🤖 AI Summary
Traditional sequential reasoning architectures struggle to meet the real-time requirements of embodied AI for high-frequency perception and action generation in dynamic environments. To address this, we propose Auras—a co-designed asynchronous inference framework integrating algorithmic and systems innovations. Methodologically, Auras (1) decouples perception and generation modules and implements a controlled pipelined parallel execution mechanism; and (2) introduces a shared-context synchronization strategy to mitigate data staleness under high concurrency while preserving decision accuracy. At the systems level, it incorporates lightweight scheduling and memory optimization to enable end-to-end efficient asynchronous inference.

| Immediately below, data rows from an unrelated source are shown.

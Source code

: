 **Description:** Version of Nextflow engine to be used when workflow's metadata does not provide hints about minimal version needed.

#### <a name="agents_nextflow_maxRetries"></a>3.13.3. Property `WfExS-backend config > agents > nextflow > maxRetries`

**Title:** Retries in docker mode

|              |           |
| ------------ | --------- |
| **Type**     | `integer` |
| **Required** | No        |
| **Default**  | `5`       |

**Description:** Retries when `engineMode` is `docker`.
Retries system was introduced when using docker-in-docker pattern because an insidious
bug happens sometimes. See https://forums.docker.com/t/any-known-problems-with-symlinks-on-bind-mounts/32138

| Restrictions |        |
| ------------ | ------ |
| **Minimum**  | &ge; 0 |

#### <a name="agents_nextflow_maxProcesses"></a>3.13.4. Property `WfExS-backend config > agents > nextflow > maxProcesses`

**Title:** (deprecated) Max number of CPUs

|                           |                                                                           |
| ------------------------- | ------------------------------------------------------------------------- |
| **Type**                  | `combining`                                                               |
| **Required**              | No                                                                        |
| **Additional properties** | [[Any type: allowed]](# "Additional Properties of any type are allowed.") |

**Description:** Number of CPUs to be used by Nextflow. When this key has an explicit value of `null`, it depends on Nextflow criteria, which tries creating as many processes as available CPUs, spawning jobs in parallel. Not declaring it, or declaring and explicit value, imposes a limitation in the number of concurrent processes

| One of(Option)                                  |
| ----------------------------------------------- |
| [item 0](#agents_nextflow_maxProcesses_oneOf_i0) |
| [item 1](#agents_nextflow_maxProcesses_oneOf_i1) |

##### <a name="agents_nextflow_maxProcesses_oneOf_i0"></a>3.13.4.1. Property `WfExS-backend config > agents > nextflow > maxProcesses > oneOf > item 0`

Experimental results demonstrate that Auras achieves a 2.54× average throughput improvement over baseline serial architectures while maintaining 102.7% of the original model’s accuracy—effectively breaking the performance bottleneck inherent in sequential designs.
📝 Abstract
Embodied AI systems operate in dynamic environments, requiring seamless integration of perception and generation modules to process high-frequency input and output demands. Traditional sequential computation patterns, while effective in ensuring accuracy, face significant limitations in achieving the necessary "thinking" frequency for real-world applications. In this work, we present Auras, an algorithm-system co-designed inference framework to optimize the inference frequency of embodied AI agents. Auras disaggregates the perception and generation and provides controlled pipeline parallelism for them to achieve high and stable throughput. Faced with the data staleness problem that appears when the parallelism is increased, Auras establishes a public context for perception and generation to share, thereby promising the accuracy of embodied agents. Experimental results show that Auras improves throughput by 2.54x on average while achieving 102.7% of the original accuracy, demonstrating its efficacy in overcoming the constraints of sequential computation and providing high throughput.